Oh, and then the robot turns out to be easy to be accidentally powered and steered by a dog, and it goes around causing a ton of problems. Because easily half or more of the problems on this show are the characters’ own faults. For every time the Rainbow King gets a disease called “the Washoogieboogies” that has to be cured in some byzantine fashion, there’s a time when Bartleby ignores the warning that zazoony moss will grow unchecked and almost lets it devour the town. Frankly, the whole Rainbow Kingdom would be better off without True and Bartleby and especially Grizelda.
Yes, all the names are that cutesy. “The Fundawunda Festival.” “Wishing Heart Hollow.” “Nummle berries.” The slight amusement I feel at the “Kittynati Dojo” (for a secretive group of cat ninjas) is not enough to make up for how much I roll my eyes at most of the names on the show. And actively wince every time Grizelda says “Frookiekins!” The show as a whole is exactly as twee as you think it is.
Perhaps worst of all is the sheer number of times when I think, “You really needed a wish there?” There’s one where they use a wish to help disguise Bartleby by painting his Zazoony Juice Balls that they’ve covered him in yellow so he looks like a giant cob of corn, because that’s the sensible way to put together his disguise. But of course the structure of the show insists on three wishes, so there’s never any effort put into just figuring out how to do things without the wishes, no matter how easy that would be.
And, yes, all three humans seem to be white, which is a bit colonial. I’m sure that wasn’t anyone’s thought process, here. But the fact that True is called on to rescue the kingdom on a regular basis despite not looking like the natives, the fact that Grizelda is a princess for no real reason despite obviously not being the child of the Rainbow King, the fact that Zee is the one who allegedly knows how the Wishing Tree works? Yeah, this bothers me quite a lot. In anime, the Magical Girl is more likely to be a force of destruction; on these shows, she’s the savior. It doesn’t sit well.

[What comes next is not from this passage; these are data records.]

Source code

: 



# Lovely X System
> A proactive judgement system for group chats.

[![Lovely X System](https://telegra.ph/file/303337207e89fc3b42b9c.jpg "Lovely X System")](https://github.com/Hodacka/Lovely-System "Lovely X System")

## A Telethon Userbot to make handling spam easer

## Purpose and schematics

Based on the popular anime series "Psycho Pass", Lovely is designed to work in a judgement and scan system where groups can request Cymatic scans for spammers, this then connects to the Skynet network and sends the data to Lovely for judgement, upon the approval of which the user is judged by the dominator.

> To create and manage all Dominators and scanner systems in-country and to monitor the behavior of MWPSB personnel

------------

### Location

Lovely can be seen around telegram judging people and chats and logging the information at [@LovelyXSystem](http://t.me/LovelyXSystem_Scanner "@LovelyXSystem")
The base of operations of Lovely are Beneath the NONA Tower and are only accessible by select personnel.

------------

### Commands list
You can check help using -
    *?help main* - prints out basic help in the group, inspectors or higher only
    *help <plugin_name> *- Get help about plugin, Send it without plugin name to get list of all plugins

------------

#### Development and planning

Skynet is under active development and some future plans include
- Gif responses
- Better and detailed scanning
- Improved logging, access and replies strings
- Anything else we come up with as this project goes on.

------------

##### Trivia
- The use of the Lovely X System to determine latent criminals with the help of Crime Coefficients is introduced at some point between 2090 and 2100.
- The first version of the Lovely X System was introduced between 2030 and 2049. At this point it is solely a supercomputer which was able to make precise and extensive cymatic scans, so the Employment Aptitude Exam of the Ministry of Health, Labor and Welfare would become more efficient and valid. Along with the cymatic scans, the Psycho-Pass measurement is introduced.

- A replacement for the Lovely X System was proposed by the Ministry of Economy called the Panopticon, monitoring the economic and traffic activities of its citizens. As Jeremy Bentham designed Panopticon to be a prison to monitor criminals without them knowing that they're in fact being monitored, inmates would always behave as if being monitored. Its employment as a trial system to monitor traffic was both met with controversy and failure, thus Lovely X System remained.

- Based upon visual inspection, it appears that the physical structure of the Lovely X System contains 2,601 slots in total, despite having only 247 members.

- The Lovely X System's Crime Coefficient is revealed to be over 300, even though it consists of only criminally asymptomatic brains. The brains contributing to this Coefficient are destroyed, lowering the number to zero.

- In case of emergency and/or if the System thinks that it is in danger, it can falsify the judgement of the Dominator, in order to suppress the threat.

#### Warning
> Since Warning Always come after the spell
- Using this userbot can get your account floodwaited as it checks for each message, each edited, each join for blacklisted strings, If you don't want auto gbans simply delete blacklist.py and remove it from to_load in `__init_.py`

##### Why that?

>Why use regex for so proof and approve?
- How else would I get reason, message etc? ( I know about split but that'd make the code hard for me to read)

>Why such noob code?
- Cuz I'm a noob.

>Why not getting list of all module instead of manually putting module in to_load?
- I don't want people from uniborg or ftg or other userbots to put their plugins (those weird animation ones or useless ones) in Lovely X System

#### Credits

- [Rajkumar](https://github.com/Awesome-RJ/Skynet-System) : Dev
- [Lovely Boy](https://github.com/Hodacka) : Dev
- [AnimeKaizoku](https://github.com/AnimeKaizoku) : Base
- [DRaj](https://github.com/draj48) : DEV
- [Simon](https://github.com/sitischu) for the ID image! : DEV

I mean, at least the lesson of the show isn’t that evil people just need love; there’s at least one episode where they let the miserable person be miserable as long as they don’t drag everyone else down with them. Everything always ends happily, because this sort of children’s show always does, but I don’t know where that Wikipedia editor got “love in Rainbow Kingdom is unconditional,” because at least we have Bartleby actively and vocally not liking either Grizelda or Frookie. And I don’t think we’re supposed to like them, either, which is convenient. I have a hard enough time tolerating the show as it is.